Look, maybe. But the spell itself doesn't mention a lake of lava, and nor does Jeremy in his tweet response. And no rule dictates that this magical illusion lava must do 18d10 damage. This is all within the realms of DM ruling. The spell says "The terrain's general shape remains the same", so can a lake be summoned? Is lava even a "terrain", or is it a hazard that might form an acceptable subsection of some terrain with a volcano.
Personally I might allow this as part of a one-off well planned trap, but not guarantee it works every time. Generally I would probably rule that the terrain changes wrought by Mirage Arcane could create dangerous, even damaging terrain, but would not appear and suddenly cause damage to any creature. Like, an enemy walking over a field could suddenly find themselves trapped on an island surrounded by lava, but not actually drowning in the lava itself. This is my ruling only, but the books say nothing definitive either way.
Yeah I do find it odd how Jeremy doesn't directly respond to the lava part, but his response implies yes, it does cause damage, as he only gives other positive examples. I guess it's fair that there's nothing saying that the damage would be equal to real lava, but I got the impression that these things are actually happening. Like you can die from drowning in the lake, not from psychic damage from you thinking that you are drowning. Obviously the 18d10 is a suggestion for lava from the DMG, not a rule necessarily.

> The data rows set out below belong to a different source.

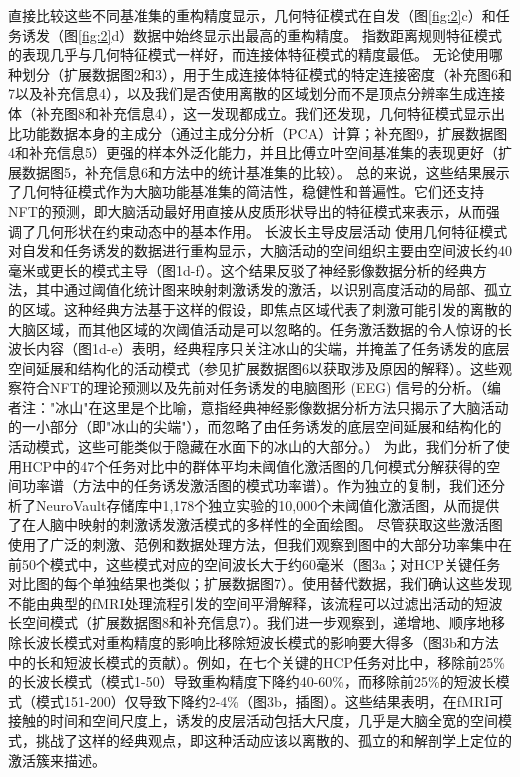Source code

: \documentclass[lang=cn,a4paper,newtx]{elegantpaper}
\begin{document}
直接比较这些不同基准集的重构精度显示，几何特征模式在自发（图\ref{fig:2}c）和任务诱发（图\ref{fig:2}d）数据中始终显示出最高的重构精度。
指数距离规则特征模式的表现几乎与几何特征模式一样好，而连接体特征模式的精度最低。
无论使用哪种划分（扩展数据图2和3），用于生成连接体特征模式的特定连接密度（补充图6和7以及补充信息4），以及我们是否使用离散的区域划分而不是顶点分辨率生成连接体（补充图8和补充信息4），这一发现都成立。我们还发现，几何特征模式显示出比功能数据本身的主成分（通过主成分分析（PCA）计算；补充图9，扩展数据图4和补充信息5）更强的样本外泛化能力，并且比傅立叶空间基准集的表现更好（扩展数据图5，补充信息6和方法中的统计基准集的比较）。      总的来说，这些结果展示了几何特征模式作为大脑功能基准集的简洁性，稳健性和普遍性。它们还支持NFT的预测，即大脑活动最好用直接从皮质形状导出的特征模式来表示，从而强调了几何形状在约束动态中的基本作用。
长波长主导皮层活动      使用几何特征模式对自发和任务诱发的数据进行重构显示，大脑活动的空间组织主要由空间波长约40毫米或更长的模式主导（图1d-f）。这个结果反驳了神经影像数据分析的经典方法，其中通过阈值化统计图来映射刺激诱发的激活，以识别高度活动的局部、孤立的区域。这种经典方法基于这样的假设，即焦点区域代表了刺激可能引发的离散的大脑区域，而其他区域的次阈值活动是可以忽略的。任务激活数据的令人惊讶的长波长内容（图1d-e）表明，经典程序只关注冰山的尖端，并掩盖了任务诱发的底层空间延展和结构化的活动模式（参见扩展数据图6以获取涉及原因的解释）。这些观察符合NFT的理论预测以及先前对任务诱发的电脑图形 (EEG) 信号的分析。（编者注："冰山"在这里是个比喻，意指经典神经影像数据分析方法只揭示了大脑活动的一小部分（即"冰山的尖端"），而忽略了由任务诱发的底层空间延展和结构化的活动模式，这些可能类似于隐藏在水面下的冰山的大部分。）      为此，我们分析了使用HCP中的47个任务对比中的群体平均未阈值化激活图的几何模式分解获得的空间功率谱（方法中的任务诱发激活图的模式功率谱）。作为独立的复制，我们还分析了NeuroVault存储库中1,178个独立实验的10,000个未阈值化激活图，从而提供了在人脑中映射的刺激诱发激活模式的多样性的全面绘图。      尽管获取这些激活图使用了广泛的刺激、范例和数据处理方法，但我们观察到图中的大部分功率集中在前50个模式中，这些模式对应的空间波长大于约60毫米（图3a；对HCP关键任务对比图的每个单独结果也类似；扩展数据图7）。使用替代数据，我们确认这些发现不能由典型的fMRI处理流程引发的空间平滑解释，该流程可以过滤出活动的短波长空间模式（扩展数据图8和补充信息7）。我们进一步观察到，递增地、顺序地移除长波长模式对重构精度的影响比移除短波长模式的影响要大得多（图3b和方法中的长和短波长模式的贡献）。例如，在七个关键的HCP任务对比中，移除前25\%的长波长模式（模式1-50）导致重构精度下降约40-60\%，而移除前25\%的短波长模式（模式151-200）仅导致下降约2-4\%（图3b，插图）。这些结果表明，在fMRI可接触的时间和空间尺度上，诱发的皮层活动包括大尺度，几乎是大脑全宽的空间模式，挑战了这样的经典观点，即这种活动应该以离散的、孤立的和解剖学上定位的激活簇来描述。
\end{document}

In my opinion, this is something that'd be strong against weak, but weak against strong. While it could decimate armies of ordinary soldiers, the spell can also be removed with a single Dispel Magic from a half-decent magic user. It'd also be pretty ineffective against enemies with flight, and creatures with true sight can bypass it altogether. If I was running a war campaign, I'd say that any sizable force would have some magic users, so if the player wanted to use this they'd have to account for enemies that could disrupt it.